Media Asuransi, JAKARTA – Asosiasi Asuransi Syariah Indonesia (AASI) mendorong peningkatan jumlah agen sebagai salah satu upaya memperbesar pangsa pasar industri asuransi syariah di Indonesia. Saat ini, jumlah agen asuransi syariah dinilai masih relatif rendah.
Ketua Umum AASI Fauzi Arfan mengatakan jumlah agen atau seller di industri asuransi syariah saat ini sekitar 113 ribu orang. Menurutnya, angka tersebut masih rendah jika dibandingkan dengan jumlah agen di asosiasi industri asuransi lainnya.

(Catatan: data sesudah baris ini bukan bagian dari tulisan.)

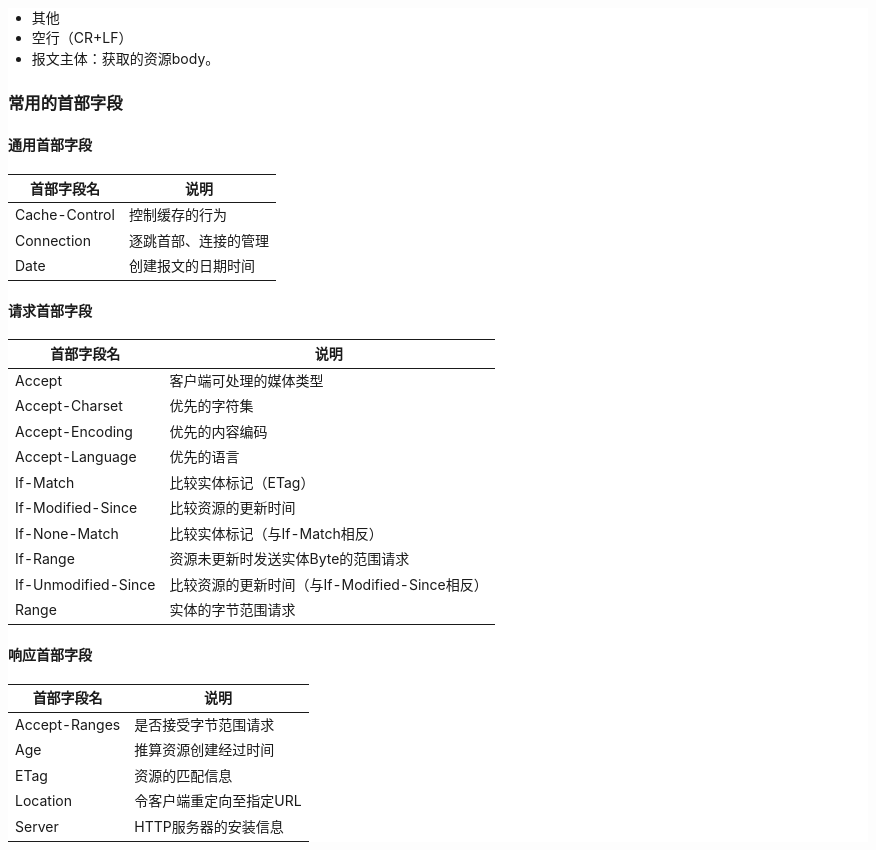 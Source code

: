   + 其他
+ 空行（CR+LF）
+ 报文主体：获取的资源body。



### 常用的首部字段

#### 通用首部字段

| 首部字段名    | 说明                 |
| ------------- | -------------------- |
| Cache-Control | 控制缓存的行为       |
| Connection    | 逐跳首部、连接的管理 |
| Date          | 创建报文的日期时间   |

#### 请求首部字段

| 首部字段名          | 说明                                          |
| ------------------- | --------------------------------------------- |
| Accept              | 客户端可处理的媒体类型                        |
| Accept-Charset      | 优先的字符集                                  |
| Accept-Encoding     | 优先的内容编码                                |
| Accept-Language     | 优先的语言                                    |
| If-Match            | 比较实体标记（ETag）                          |
| If-Modified-Since   | 比较资源的更新时间                            |
| If-None-Match       | 比较实体标记（与If-Match相反）                |
| If-Range            | 资源未更新时发送实体Byte的范围请求            |
| If-Unmodified-Since | 比较资源的更新时间（与If-Modified-Since相反） |
| Range               | 实体的字节范围请求                            |

#### 响应首部字段

| 首部字段名    | 说明                    |
| ------------- | ----------------------- |
| Accept-Ranges | 是否接受字节范围请求    |
| Age           | 推算资源创建经过时间    |
| ETag          | 资源的匹配信息          |
| Location      | 令客户端重定向至指定URL |
| Server        | HTTP服务器的安装信息    |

“Kami punya target dalam waktu tiga tahun, termasuk setelah spin-off, jumlah agen kita itu bisa sekitar 200 ribu orang,” kata Fauzi usai peresmian AXA Sharia Life Insurance di Jakarta, Jumat, 18 September 2026.
Fauzi menilai peningkatan jumlah agen penting karena kue industri asuransi syariah saat ini masih relatif kecil. Dengan semakin banyak tenaga penjual, perusahaan asuransi syariah dinilai memiliki jangkauan yang lebih luas untuk menawarkan produk perlindungan kepada masyarakat.
“Yang pasti kita melihat kuenya itu masih kecil dan pasti akan besar,” ujarnya.
|Baca juga: Asuransi Syariah Makin Menjamur, Bos AXA Sharia Life Yakin Tidak Terjadi Perang Tarif
Menurut Fauzi, pengalaman sejumlah negara tetangga juga menunjukkan adanya hubungan antara peningkatan jumlah tenaga penjual dan pertumbuhan industri asuransi syariah.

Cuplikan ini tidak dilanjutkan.